To note, the requirements for the SPEC license state that any benchmark results from SPEC have to be labeled ‘estimated’ until they are verified on the SPEC website as a meaningful representation of the expected performance. This is most often done by the big companies and OEMs to showcase performance to customers, however is quite over the top for what we do as reviewers.
It should also be noted that, while we've done what we can to keep testing apples-to-apples across our laptops, there are limits to how much these devices can be adjusted – and we're dealing with what are still fundamentally TDP-limited devices given their slim form factors.

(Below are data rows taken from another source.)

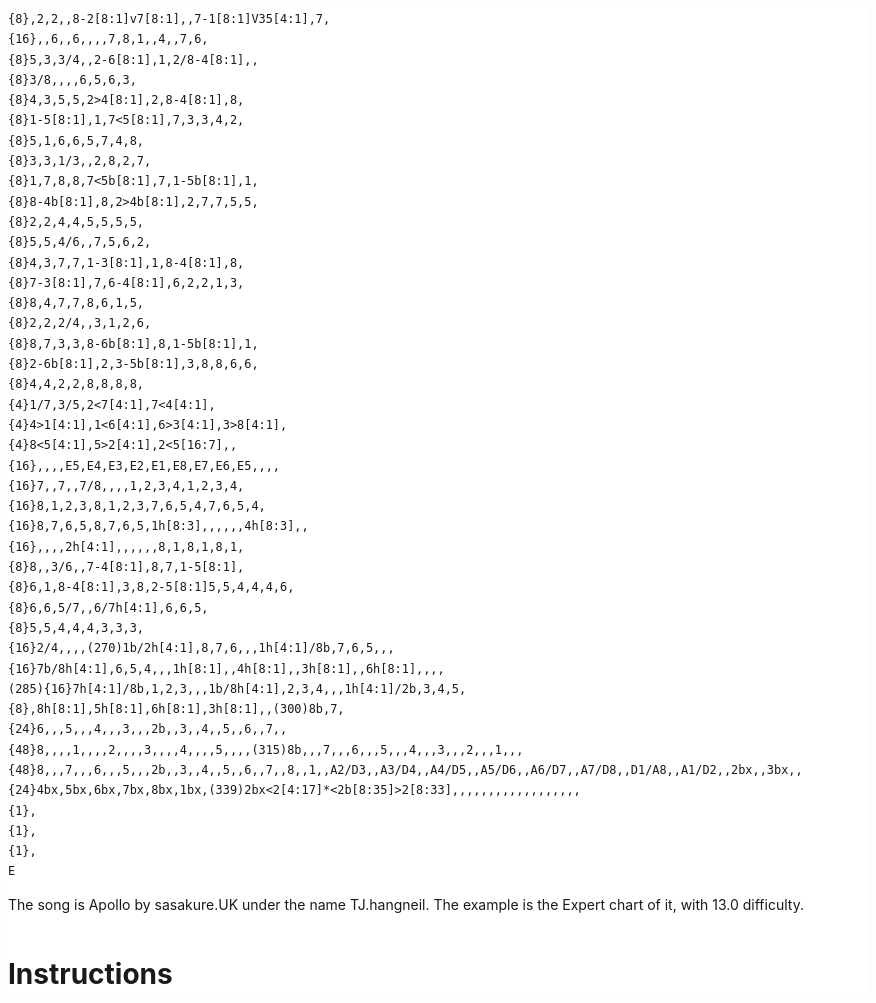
 ```simai
{8},2,2,,8-2[8:1]v7[8:1],,7-1[8:1]V35[4:1],7,
{16},,6,,6,,,,7,8,1,,4,,7,6,
{8}5,3,3/4,,2-6[8:1],1,2/8-4[8:1],,
{8}3/8,,,,6,5,6,3,
{8}4,3,5,5,2>4[8:1],2,8-4[8:1],8,
{8}1-5[8:1],1,7<5[8:1],7,3,3,4,2,
{8}5,1,6,6,5,7,4,8,
{8}3,3,1/3,,2,8,2,7,
{8}1,7,8,8,7<5b[8:1],7,1-5b[8:1],1,
{8}8-4b[8:1],8,2>4b[8:1],2,7,7,5,5,
{8}2,2,4,4,5,5,5,5,
{8}5,5,4/6,,7,5,6,2,
{8}4,3,7,7,1-3[8:1],1,8-4[8:1],8,
{8}7-3[8:1],7,6-4[8:1],6,2,2,1,3,
{8}8,4,7,7,8,6,1,5,
{8}2,2,2/4,,3,1,2,6,
{8}8,7,3,3,8-6b[8:1],8,1-5b[8:1],1,
{8}2-6b[8:1],2,3-5b[8:1],3,8,8,6,6,
{8}4,4,2,2,8,8,8,8,
{4}1/7,3/5,2<7[4:1],7<4[4:1],
{4}4>1[4:1],1<6[4:1],6>3[4:1],3>8[4:1],
{4}8<5[4:1],5>2[4:1],2<5[16:7],,
{16},,,,E5,E4,E3,E2,E1,E8,E7,E6,E5,,,,
{16}7,,7,,7/8,,,,1,2,3,4,1,2,3,4,
{16}8,1,2,3,8,1,2,3,7,6,5,4,7,6,5,4,
{16}8,7,6,5,8,7,6,5,1h[8:3],,,,,,4h[8:3],,
{16},,,,2h[4:1],,,,,,8,1,8,1,8,1,
{8}8,,3/6,,7-4[8:1],8,7,1-5[8:1],
{8}6,1,8-4[8:1],3,8,2-5[8:1]5,5,4,4,4,6,
{8}6,6,5/7,,6/7h[4:1],6,6,5,
{8}5,5,4,4,4,3,3,3,
{16}2/4,,,,(270)1b/2h[4:1],8,7,6,,,1h[4:1]/8b,7,6,5,,,
{16}7b/8h[4:1],6,5,4,,,1h[8:1],,4h[8:1],,3h[8:1],,6h[8:1],,,,
(285){16}7h[4:1]/8b,1,2,3,,,1b/8h[4:1],2,3,4,,,1h[4:1]/2b,3,4,5,
{8},8h[8:1],5h[8:1],6h[8:1],3h[8:1],,(300)8b,7,
{24}6,,,5,,,4,,,3,,,2b,,3,,4,,5,,6,,7,,
{48}8,,,,1,,,,2,,,,3,,,,4,,,,5,,,,(315)8b,,,7,,,6,,,5,,,4,,,3,,,2,,,1,,,
{48}8,,,7,,,6,,,5,,,2b,,3,,4,,5,,6,,7,,8,,1,,A2/D3,,A3/D4,,A4/D5,,A5/D6,,A6/D7,,A7/D8,,D1/A8,,A1/D2,,2bx,,3bx,,
{24}4bx,5bx,6bx,7bx,8bx,1bx,(339)2bx<2[4:17]*<2b[8:35]>2[8:33],,,,,,,,,,,,,,,,,,
{1},
{1},
{1},
E
```

The song is Apollo by sasakure.UK under the name TJ.hangneil. The example is the Expert chart of it, with 13.0 difficulty.

# Instructions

So these results are not strictly iso-power.
Of note, while the Intel Core Ultra 7 and Ryzen AI 9 are dialed in to a TDP of roughly 28 Watts, AMD's Zen 4/Phoenix testing vehicle, Razer's Blade 14 laptop, cannot be turned down any further than 35 Watts. So last-gen Zen has an edge in TDPs. Meanwhile, Apple M3 results come from a 2023 MacBook Pro 14-Inch, which is comparable in size and cooling capabilities to the 28W laptops, but is not strictly the same either. (AMD encourages reviewers to use the MacBook Air instead, but comparing a passively-cooled laptop to an actively-cooled run running in Performance mode hardly seems sporting)

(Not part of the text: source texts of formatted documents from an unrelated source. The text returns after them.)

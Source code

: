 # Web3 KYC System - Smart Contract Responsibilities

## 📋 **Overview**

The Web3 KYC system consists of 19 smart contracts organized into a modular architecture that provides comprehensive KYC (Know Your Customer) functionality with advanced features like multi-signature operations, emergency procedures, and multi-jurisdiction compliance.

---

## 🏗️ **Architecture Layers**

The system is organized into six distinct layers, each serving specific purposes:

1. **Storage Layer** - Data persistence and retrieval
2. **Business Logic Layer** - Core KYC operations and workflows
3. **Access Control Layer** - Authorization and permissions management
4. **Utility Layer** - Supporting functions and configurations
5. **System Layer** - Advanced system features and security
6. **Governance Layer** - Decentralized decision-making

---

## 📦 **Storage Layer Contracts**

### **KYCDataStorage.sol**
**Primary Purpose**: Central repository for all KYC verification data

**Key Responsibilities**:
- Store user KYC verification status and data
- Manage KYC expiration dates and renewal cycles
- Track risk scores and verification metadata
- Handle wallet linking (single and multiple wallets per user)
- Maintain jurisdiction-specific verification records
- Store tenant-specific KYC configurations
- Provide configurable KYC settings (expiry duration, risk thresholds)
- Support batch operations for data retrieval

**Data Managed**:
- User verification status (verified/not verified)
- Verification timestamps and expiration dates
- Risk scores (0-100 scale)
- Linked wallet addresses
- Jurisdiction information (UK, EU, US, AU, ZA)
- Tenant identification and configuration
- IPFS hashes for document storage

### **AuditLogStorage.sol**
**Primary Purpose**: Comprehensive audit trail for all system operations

Single-Threaded (Rate-1) Results
As SPEC CPU's many different sub-tests can be a bit hard to digest all at once, let's start with the geomean score of the whole suite, for a high-level look at where performance stands.
In its highest performance configuration, AMD is touting a 16% average IPC uplift for the Zen 5 architecture. But this is for the full-fat configuration with 512-bit wide SIMDs for single-cycle AVX-512 support. What Strix Point offers is a bit less, with just a 256-bit wide SIMD requiring execution over multiple cycles. The architecture still benefits from the AVX-512 instructions, but it doesn't gain the data throughput benefits. So mobile Zen 5 already starts off with a smaller potential performance uplift. Coupled with that, Ryzen AI 9 HX 370 has a peak clockspeed of 5.1GHz, versus 5.2GHz for the Ryzen 9 7940HS, so there is a slight regression here in terms of clockspeeds for the mobile parts.
All of which is to say, that these trade-offs erode some of the single-threaded performance gains the Zen 5 architecture otherwise offers, and SPEC CPU 2017's integer benchmarks seem rather unfazed. Here the HX 370 only barely edges out the 7940HS by the very slightest amount – 0.01 points – and this is not a workload where the chips' TDP differences should matter. So our first test does not find significant gains for AMD's new architecture. Still, we're treating mobile as more of a preview of things than the final word, as the desktop release should be far more enlightening thanks to the ability to better ensure platform parity, as well as throwing TDP concerns out the window altogether.
But for what mobile Zen 5 doesn't bring to the table in terms of integer performance, it looks far better in terms of floating point performance. At a geomean score of 14.18, the HX 370 is 14% ahead of the 7940HS, which is much closer to AMD's IPC claims. Among Zen 5's tweaks was allowing for a larger number of FP instructions to be in flight, and that certainly seems to be in effect here.
In fact, in floating point the HX 370 is the fastest of our mobile chips; with Zen 5, AMD moves from beating Intel in integer and tying in floating point to beating Intel all-around. We'll still see some sub-tests where the Core Ultra pulls ahead, but overall Zen 5 is a stronger architecture and it shows. Even Apple's M3 SoC gets edged out here in terms of floating point performance, which, given that Apple is on a newer process node (TSMC N3B), is no small feat. Still, there is a sizable deficit in integer performance versus the M3, so while AMD has narrowed the gap with Apple overall, they haven't closed it with the Ryzan AI 300 series.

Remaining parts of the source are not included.